PROBLEM TO SOLVE
Reprint the listing. Every line must match the original exactly.

··· DATA FOR PROCESSING ···

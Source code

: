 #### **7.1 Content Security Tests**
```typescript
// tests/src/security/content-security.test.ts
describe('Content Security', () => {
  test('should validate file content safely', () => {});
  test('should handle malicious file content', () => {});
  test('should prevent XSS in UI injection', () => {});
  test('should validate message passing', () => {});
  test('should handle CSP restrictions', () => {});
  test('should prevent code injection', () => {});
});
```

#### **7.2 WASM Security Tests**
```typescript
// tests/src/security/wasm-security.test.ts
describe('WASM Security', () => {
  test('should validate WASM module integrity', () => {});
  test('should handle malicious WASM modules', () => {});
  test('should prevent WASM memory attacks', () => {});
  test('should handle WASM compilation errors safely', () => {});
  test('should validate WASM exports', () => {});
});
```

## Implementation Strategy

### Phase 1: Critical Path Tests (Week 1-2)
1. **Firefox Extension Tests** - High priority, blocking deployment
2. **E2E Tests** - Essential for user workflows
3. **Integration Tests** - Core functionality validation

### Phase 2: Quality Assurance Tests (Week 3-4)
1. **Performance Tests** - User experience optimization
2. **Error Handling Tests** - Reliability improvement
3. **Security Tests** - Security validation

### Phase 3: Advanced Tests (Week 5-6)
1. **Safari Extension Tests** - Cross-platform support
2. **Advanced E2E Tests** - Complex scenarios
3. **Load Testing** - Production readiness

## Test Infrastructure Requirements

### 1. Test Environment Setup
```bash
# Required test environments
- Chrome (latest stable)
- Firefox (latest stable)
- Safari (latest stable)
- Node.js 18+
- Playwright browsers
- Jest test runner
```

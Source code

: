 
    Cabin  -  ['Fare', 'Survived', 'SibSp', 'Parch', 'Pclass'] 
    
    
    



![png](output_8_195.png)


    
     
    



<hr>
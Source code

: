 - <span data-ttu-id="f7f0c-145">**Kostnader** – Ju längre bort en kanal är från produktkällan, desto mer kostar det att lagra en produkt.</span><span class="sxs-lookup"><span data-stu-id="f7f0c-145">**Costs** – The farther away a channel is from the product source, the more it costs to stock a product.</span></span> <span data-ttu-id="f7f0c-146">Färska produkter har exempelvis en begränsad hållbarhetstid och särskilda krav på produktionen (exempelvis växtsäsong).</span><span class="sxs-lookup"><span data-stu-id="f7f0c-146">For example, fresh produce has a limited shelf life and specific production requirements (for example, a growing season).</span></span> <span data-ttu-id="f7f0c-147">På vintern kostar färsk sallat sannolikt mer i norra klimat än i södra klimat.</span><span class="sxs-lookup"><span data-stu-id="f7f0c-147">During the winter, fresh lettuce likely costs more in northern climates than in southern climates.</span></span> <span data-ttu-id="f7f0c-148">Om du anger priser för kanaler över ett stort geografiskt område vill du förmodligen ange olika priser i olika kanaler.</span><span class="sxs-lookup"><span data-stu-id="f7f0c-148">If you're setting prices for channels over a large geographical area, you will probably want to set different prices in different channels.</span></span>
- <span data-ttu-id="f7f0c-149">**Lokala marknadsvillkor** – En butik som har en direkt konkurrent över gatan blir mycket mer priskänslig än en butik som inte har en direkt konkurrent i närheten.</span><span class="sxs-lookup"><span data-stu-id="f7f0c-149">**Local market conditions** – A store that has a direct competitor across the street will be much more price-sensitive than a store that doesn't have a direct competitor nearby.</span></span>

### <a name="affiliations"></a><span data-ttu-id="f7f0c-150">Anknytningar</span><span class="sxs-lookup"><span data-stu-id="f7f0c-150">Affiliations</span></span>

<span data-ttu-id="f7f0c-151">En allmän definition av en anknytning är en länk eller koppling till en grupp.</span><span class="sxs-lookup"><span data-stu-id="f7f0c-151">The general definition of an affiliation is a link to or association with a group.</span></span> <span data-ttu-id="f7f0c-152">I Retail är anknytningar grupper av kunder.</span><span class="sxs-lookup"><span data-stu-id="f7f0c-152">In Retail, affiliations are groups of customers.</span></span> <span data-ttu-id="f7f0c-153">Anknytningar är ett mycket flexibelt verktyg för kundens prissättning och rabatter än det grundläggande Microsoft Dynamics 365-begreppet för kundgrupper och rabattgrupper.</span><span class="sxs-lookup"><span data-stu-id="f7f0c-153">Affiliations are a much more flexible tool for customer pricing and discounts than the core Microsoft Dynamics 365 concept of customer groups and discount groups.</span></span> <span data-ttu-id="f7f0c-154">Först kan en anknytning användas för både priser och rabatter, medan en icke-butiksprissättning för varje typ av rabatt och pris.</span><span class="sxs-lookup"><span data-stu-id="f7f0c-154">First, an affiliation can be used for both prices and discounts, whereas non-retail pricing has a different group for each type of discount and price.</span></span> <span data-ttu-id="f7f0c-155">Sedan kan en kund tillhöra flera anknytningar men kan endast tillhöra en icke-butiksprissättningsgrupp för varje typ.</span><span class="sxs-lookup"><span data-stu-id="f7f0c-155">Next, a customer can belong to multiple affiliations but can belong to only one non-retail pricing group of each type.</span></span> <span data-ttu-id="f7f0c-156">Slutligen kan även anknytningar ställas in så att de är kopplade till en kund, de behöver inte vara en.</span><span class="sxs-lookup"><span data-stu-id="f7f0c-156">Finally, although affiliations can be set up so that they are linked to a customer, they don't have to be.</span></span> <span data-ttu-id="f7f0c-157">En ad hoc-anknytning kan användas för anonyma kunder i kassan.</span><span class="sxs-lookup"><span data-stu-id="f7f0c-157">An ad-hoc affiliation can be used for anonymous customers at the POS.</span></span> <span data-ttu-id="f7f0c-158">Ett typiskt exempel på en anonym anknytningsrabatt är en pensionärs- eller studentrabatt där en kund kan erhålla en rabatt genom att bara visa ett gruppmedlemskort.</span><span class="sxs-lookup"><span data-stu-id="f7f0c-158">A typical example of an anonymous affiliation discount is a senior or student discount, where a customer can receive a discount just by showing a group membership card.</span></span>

···

PROBLEM SOLUTION
Source code

: #### **7.1 Content Security Tests**
```typescript
// tests/src/security/content-security.test.ts
describe('Content Security', () => {
  test('should validate file content safely', () => {});
  test('should handle malicious file content', () => {});
  test('should prevent XSS in UI injection', () => {});
  test('should validate message passing', () => {});
  test('should handle CSP restrictions', () => {});
  test('should prevent code injection', () => {});
});
```

#### **7.2 WASM Security Tests**
```typescript
// tests/src/security/wasm-security.test.ts
describe('WASM Security', () => {
  test('should validate WASM module integrity', () => {});
  test('should handle malicious WASM modules', () => {});
  test('should prevent WASM memory attacks', () => {});
  test('should handle WASM compilation errors safely', () => {});
  test('should validate WASM exports', () => {});
});
```

## Implementation Strategy

### Phase 1: Critical Path Tests (Week 1-2)
1. **Firefox Extension Tests** - High priority, blocking deployment
2. **E2E Tests** - Essential for user workflows
3. **Integration Tests** - Core functionality validation

### Phase 2: Quality Assurance Tests (Week 3-4)
1. **Performance Tests** - User experience optimization
2. **Error Handling Tests** - Reliability improvement
3. **Security Tests** - Security validation

### Phase 3: Advanced Tests (Week 5-6)
1. **Safari Extension Tests** - Cross-platform support
2. **Advanced E2E Tests** - Complex scenarios
3. **Load Testing** - Production readiness

## Test Infrastructure Requirements

### 1. Test Environment Setup
```bash
# Required test environments
- Chrome (latest stable)
- Firefox (latest stable)
- Safari (latest stable)
- Node.js 18+
- Playwright browsers
- Jest test runner
```

Source code

: 
    Cabin  -  ['Fare', 'Survived', 'SibSp', 'Parch', 'Pclass'] 
    
    
    



![png](output_8_195.png)


    
     
    



<hr>
Source code

: - <span data-ttu-id="f7f0c-145">**Kostnader** – Ju längre bort en kanal är från produktkällan, desto mer kostar det att lagra en produkt.</span><span class="sxs-lookup"><span data-stu-id="f7f0c-145">**Costs** – The farther away a channel is from the product source, the more it costs to stock a product.</span></span> <span data-ttu-id="f7f0c-146">Färska produkter har exempelvis en begränsad hållbarhetstid och särskilda krav på produktionen (exempelvis växtsäsong).</span><span class="sxs-lookup"><span data-stu-id="f7f0c-146">For example, fresh produce has a limited shelf life and specific production requirements (for example, a growing season).</span></span> <span data-ttu-id="f7f0c-147">På vintern kostar färsk sallat sannolikt mer i norra klimat än i södra klimat.</span><span class="sxs-lookup"><span data-stu-id="f7f0c-147">During the winter, fresh lettuce likely costs more in northern climates than in southern climates.</span></span> <span data-ttu-id="f7f0c-148">Om du anger priser för kanaler över ett stort geografiskt område vill du förmodligen ange olika priser i olika kanaler.</span><span class="sxs-lookup"><span data-stu-id="f7f0c-148">If you're setting prices for channels over a large geographical area, you will probably want to set different prices in different channels.</span></span>
- <span data-ttu-id="f7f0c-149">**Lokala marknadsvillkor** – En butik som har en direkt konkurrent över gatan blir mycket mer priskänslig än en butik som inte har en direkt konkurrent i närheten.</span><span class="sxs-lookup"><span data-stu-id="f7f0c-149">**Local market conditions** – A store that has a direct competitor across the street will be much more price-sensitive than a store that doesn't have a direct competitor nearby.</span></span>

### <a name="affiliations"></a><span data-ttu-id="f7f0c-150">Anknytningar</span><span class="sxs-lookup"><span data-stu-id="f7f0c-150">Affiliations</span></span>

<span data-ttu-id="f7f0c-151">En allmän definition av en anknytning är en länk eller koppling till en grupp.</span><span class="sxs-lookup"><span data-stu-id="f7f0c-151">The general definition of an affiliation is a link to or association with a group.</span></span> <span data-ttu-id="f7f0c-152">I Retail är anknytningar grupper av kunder.</span><span class="sxs-lookup"><span data-stu-id="f7f0c-152">In Retail, affiliations are groups of customers.</span></span> <span data-ttu-id="f7f0c-153">Anknytningar är ett mycket flexibelt verktyg för kundens prissättning och rabatter än det grundläggande Microsoft Dynamics 365-begreppet för kundgrupper och rabattgrupper.</span><span class="sxs-lookup"><span data-stu-id="f7f0c-153">Affiliations are a much more flexible tool for customer pricing and discounts than the core Microsoft Dynamics 365 concept of customer groups and discount groups.</span></span> <span data-ttu-id="f7f0c-154">Först kan en anknytning användas för både priser och rabatter, medan en icke-butiksprissättning för varje typ av rabatt och pris.</span><span class="sxs-lookup"><span data-stu-id="f7f0c-154">First, an affiliation can be used for both prices and discounts, whereas non-retail pricing has a different group for each type of discount and price.</span></span> <span data-ttu-id="f7f0c-155">Sedan kan en kund tillhöra flera anknytningar men kan endast tillhöra en icke-butiksprissättningsgrupp för varje typ.</span><span class="sxs-lookup"><span data-stu-id="f7f0c-155">Next, a customer can belong to multiple affiliations but can belong to only one non-retail pricing group of each type.</span></span> <span data-ttu-id="f7f0c-156">Slutligen kan även anknytningar ställas in så att de är kopplade till en kund, de behöver inte vara en.</span><span class="sxs-lookup"><span data-stu-id="f7f0c-156">Finally, although affiliations can be set up so that they are linked to a customer, they don't have to be.</span></span> <span data-ttu-id="f7f0c-157">En ad hoc-anknytning kan användas för anonyma kunder i kassan.</span><span class="sxs-lookup"><span data-stu-id="f7f0c-157">An ad-hoc affiliation can be used for anonymous customers at the POS.</span></span> <span data-ttu-id="f7f0c-158">Ett typiskt exempel på en anonym anknytningsrabatt är en pensionärs- eller studentrabatt där en kund kan erhålla en rabatt genom att bara visa ett gruppmedlemskort.</span><span class="sxs-lookup"><span data-stu-id="f7f0c-158">A typical example of an anonymous affiliation discount is a senior or student discount, where a customer can receive a discount just by showing a group membership card.</span></span>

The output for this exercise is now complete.